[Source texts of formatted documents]
——————————

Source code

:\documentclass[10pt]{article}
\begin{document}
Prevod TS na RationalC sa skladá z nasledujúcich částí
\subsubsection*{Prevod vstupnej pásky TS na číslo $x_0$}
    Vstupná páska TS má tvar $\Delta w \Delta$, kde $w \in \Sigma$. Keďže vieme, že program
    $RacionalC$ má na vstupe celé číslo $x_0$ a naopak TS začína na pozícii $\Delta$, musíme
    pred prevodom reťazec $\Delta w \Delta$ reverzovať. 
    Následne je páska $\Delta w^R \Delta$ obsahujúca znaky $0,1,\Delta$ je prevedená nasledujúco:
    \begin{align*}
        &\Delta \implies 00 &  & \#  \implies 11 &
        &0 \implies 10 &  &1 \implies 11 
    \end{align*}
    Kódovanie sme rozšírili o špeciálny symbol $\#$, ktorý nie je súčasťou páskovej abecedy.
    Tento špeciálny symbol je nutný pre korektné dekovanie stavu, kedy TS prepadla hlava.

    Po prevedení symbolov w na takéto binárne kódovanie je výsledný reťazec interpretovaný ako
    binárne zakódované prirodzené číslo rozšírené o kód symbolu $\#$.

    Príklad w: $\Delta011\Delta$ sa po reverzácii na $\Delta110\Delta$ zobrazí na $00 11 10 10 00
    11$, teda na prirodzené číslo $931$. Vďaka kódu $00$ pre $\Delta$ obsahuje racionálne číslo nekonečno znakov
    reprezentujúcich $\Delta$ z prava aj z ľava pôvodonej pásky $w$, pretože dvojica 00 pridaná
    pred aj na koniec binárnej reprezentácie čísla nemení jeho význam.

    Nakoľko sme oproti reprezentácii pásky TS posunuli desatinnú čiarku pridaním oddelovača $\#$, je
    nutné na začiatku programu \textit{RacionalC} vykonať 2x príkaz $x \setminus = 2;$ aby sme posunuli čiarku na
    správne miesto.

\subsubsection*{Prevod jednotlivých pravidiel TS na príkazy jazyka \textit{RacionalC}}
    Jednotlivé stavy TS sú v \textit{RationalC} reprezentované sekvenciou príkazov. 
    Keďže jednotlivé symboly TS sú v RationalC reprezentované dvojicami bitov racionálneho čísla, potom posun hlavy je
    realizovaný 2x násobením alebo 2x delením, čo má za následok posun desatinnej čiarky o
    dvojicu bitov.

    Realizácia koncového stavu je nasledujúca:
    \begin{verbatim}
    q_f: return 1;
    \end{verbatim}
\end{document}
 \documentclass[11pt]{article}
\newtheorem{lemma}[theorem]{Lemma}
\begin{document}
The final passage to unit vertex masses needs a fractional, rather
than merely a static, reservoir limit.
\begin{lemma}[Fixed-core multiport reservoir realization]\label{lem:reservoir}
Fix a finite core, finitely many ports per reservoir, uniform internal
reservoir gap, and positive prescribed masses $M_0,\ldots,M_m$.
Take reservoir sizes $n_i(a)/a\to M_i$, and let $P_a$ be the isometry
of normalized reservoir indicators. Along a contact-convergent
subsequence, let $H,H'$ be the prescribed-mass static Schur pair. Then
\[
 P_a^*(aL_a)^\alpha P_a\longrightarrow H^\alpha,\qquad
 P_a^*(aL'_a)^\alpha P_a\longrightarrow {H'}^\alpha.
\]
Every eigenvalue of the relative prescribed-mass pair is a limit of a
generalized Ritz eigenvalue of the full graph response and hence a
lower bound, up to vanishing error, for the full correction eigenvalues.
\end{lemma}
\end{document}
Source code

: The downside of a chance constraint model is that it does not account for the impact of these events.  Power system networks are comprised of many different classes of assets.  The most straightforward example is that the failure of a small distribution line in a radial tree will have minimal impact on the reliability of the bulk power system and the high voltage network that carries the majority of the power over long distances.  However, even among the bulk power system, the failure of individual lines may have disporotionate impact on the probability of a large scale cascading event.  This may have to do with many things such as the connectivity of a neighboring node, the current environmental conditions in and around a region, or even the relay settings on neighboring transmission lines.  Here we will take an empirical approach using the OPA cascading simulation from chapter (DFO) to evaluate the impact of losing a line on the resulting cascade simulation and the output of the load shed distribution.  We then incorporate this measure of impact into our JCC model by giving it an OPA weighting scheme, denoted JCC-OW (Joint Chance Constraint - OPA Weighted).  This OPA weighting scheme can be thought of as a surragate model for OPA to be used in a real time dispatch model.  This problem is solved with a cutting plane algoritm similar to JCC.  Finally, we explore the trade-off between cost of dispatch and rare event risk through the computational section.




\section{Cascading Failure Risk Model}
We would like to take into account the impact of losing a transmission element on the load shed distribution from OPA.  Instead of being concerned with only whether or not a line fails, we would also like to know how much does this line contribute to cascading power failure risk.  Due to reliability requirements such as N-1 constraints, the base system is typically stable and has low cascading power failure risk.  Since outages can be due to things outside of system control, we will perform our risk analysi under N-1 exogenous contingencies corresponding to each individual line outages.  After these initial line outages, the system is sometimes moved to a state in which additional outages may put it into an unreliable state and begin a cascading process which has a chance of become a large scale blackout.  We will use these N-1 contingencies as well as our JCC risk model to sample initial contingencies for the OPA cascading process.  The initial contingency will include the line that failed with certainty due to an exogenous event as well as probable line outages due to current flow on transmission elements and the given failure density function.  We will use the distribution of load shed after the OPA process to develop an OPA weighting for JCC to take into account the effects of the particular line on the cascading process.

——————————

Copy all of the data. Keep every word exactly as it is.

• **Response**:
Source code

:\documentclass[10pt]{article}
\begin{document}
Prevod TS na RationalC sa skladá z nasledujúcich částí
\subsubsection*{Prevod vstupnej pásky TS na číslo $x_0$}
    Vstupná páska TS má tvar $\Delta w \Delta$, kde $w \in \Sigma$. Keďže vieme, že program
    $RacionalC$ má na vstupe celé číslo $x_0$ a naopak TS začína na pozícii $\Delta$, musíme
    pred prevodom reťazec $\Delta w \Delta$ reverzovať. 
    Následne je páska $\Delta w^R \Delta$ obsahujúca znaky $0,1,\Delta$ je prevedená nasledujúco:
    \begin{align*}
        &\Delta \implies 00 &  & \#  \implies 11 &
        &0 \implies 10 &  &1 \implies 11 
    \end{align*}
    Kódovanie sme rozšírili o špeciálny symbol $\#$, ktorý nie je súčasťou páskovej abecedy.
    Tento špeciálny symbol je nutný pre korektné dekovanie stavu, kedy TS prepadla hlava.

    Po prevedení symbolov w na takéto binárne kódovanie je výsledný reťazec interpretovaný ako
    binárne zakódované prirodzené číslo rozšírené o kód symbolu $\#$.

    Príklad w: $\Delta011\Delta$ sa po reverzácii na $\Delta110\Delta$ zobrazí na $00 11 10 10 00
    11$, teda na prirodzené číslo $931$. Vďaka kódu $00$ pre $\Delta$ obsahuje racionálne číslo nekonečno znakov
    reprezentujúcich $\Delta$ z prava aj z ľava pôvodonej pásky $w$, pretože dvojica 00 pridaná
    pred aj na koniec binárnej reprezentácie čísla nemení jeho význam.

    Nakoľko sme oproti reprezentácii pásky TS posunuli desatinnú čiarku pridaním oddelovača $\#$, je
    nutné na začiatku programu \textit{RacionalC} vykonať 2x príkaz $x \setminus = 2;$ aby sme posunuli čiarku na
    správne miesto.

\subsubsection*{Prevod jednotlivých pravidiel TS na príkazy jazyka \textit{RacionalC}}
    Jednotlivé stavy TS sú v \textit{RationalC} reprezentované sekvenciou príkazov. 
    Keďže jednotlivé symboly TS sú v RationalC reprezentované dvojicami bitov racionálneho čísla, potom posun hlavy je
    realizovaný 2x násobením alebo 2x delením, čo má za následok posun desatinnej čiarky o
    dvojicu bitov.

    Realizácia koncového stavu je nasledujúca:
    \begin{verbatim}
    q_f: return 1;
    \end{verbatim}
\end{document}
 \documentclass[11pt]{article}
\newtheorem{lemma}[theorem]{Lemma}
\begin{document}
The final passage to unit vertex masses needs a fractional, rather
than merely a static, reservoir limit.
\begin{lemma}[Fixed-core multiport reservoir realization]\label{lem:reservoir}
Fix a finite core, finitely many ports per reservoir, uniform internal
reservoir gap, and positive prescribed masses $M_0,\ldots,M_m$.
Take reservoir sizes $n_i(a)/a\to M_i$, and let $P_a$ be the isometry
of normalized reservoir indicators. Along a contact-convergent
subsequence, let $H,H'$ be the prescribed-mass static Schur pair. Then
\[
 P_a^*(aL_a)^\alpha P_a\longrightarrow H^\alpha,\qquad
 P_a^*(aL'_a)^\alpha P_a\longrightarrow {H'}^\alpha.
\]
Every eigenvalue of the relative prescribed-mass pair is a limit of a
generalized Ritz eigenvalue of the full graph response and hence a
lower bound, up to vanishing error, for the full correction eigenvalues.
\end{lemma}
\end{document}
Source code

: The downside of a chance constraint model is that it does not account for the impact of these events.  Power system networks are comprised of many different classes of assets.  The most straightforward example is that the failure of a small distribution line in a radial tree will have minimal impact on the reliability of the bulk power system and the high voltage network that carries the majority of the power over long distances.  However, even among the bulk power system, the failure of individual lines may have disporotionate impact on the probability of a large scale cascading event.  This may have to do with many things such as the connectivity of a neighboring node, the current environmental conditions in and around a region, or even the relay settings on neighboring transmission lines.  Here we will take an empirical approach using the OPA cascading simulation from chapter (DFO) to evaluate the impact of losing a line on the resulting cascade simulation and the output of the load shed distribution.  We then incorporate this measure of impact into our JCC model by giving it an OPA weighting scheme, denoted JCC-OW (Joint Chance Constraint - OPA Weighted).  This OPA weighting scheme can be thought of as a surragate model for OPA to be used in a real time dispatch model.  This problem is solved with a cutting plane algoritm similar to JCC.  Finally, we explore the trade-off between cost of dispatch and rare event risk through the computational section.




\section{Cascading Failure Risk Model}
We would like to take into account the impact of losing a transmission element on the load shed distribution from OPA.  Instead of being concerned with only whether or not a line fails, we would also like to know how much does this line contribute to cascading power failure risk.  Due to reliability requirements such as N-1 constraints, the base system is typically stable and has low cascading power failure risk.  Since outages can be due to things outside of system control, we will perform our risk analysi under N-1 exogenous contingencies corresponding to each individual line outages.  After these initial line outages, the system is sometimes moved to a state in which additional outages may put it into an unreliable state and begin a cascading process which has a chance of become a large scale blackout.  We will use these N-1 contingencies as well as our JCC risk model to sample initial contingencies for the OPA cascading process.  The initial contingency will include the line that failed with certainty due to an exogenous event as well as probable line outages due to current flow on transmission elements and the given failure density function.  We will use the distribution of load shed after the OPA process to develop an OPA weighting for JCC to take into account the effects of the particular line on the cascading process.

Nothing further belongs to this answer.